### [Given entries]
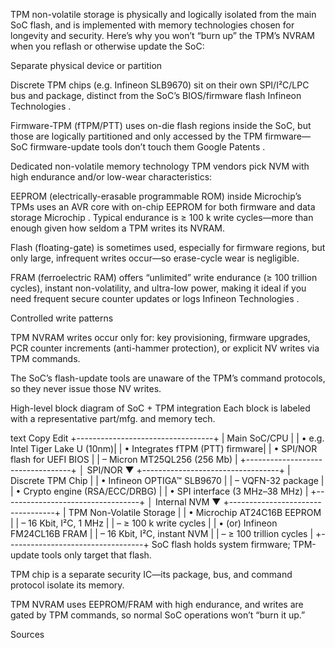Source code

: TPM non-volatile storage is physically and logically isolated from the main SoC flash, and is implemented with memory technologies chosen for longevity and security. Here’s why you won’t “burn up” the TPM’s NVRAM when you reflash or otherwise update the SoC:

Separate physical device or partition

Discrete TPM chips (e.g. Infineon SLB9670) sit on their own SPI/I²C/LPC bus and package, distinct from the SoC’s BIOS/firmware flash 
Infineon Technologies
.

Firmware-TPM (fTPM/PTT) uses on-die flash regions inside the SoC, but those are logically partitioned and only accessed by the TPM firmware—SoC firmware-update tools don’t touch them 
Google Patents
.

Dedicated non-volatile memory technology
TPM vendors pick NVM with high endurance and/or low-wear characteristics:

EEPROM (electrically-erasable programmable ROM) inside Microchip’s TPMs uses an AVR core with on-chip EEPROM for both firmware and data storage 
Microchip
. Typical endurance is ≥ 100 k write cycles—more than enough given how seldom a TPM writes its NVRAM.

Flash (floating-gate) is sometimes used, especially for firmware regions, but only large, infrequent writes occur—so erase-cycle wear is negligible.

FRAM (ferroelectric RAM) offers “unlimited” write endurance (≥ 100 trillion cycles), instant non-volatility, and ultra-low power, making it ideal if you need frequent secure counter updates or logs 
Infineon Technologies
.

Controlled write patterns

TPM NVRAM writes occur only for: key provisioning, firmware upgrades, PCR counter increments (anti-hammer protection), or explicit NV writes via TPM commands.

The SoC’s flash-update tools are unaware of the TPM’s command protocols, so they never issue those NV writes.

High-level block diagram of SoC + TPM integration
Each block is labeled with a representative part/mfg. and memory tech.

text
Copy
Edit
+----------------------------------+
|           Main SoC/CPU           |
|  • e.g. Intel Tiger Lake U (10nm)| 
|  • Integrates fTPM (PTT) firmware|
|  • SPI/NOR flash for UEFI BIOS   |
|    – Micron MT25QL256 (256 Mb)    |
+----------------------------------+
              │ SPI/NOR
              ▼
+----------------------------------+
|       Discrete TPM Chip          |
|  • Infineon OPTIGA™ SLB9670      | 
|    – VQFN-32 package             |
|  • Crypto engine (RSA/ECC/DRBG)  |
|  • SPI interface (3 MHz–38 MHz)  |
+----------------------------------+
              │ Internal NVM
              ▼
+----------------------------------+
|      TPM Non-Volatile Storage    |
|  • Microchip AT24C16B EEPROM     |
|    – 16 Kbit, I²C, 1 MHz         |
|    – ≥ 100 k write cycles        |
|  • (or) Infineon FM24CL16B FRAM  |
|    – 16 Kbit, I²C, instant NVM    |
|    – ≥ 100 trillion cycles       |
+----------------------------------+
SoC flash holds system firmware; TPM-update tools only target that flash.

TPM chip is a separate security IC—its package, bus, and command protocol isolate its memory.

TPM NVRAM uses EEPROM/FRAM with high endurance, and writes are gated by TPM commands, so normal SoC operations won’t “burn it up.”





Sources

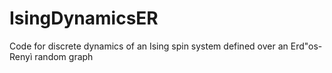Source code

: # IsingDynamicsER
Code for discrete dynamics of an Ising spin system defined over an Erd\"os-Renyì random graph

### [Task prompt]
The answer should be one number: how many lines of the data above contain "occur".

### [Answer box]
2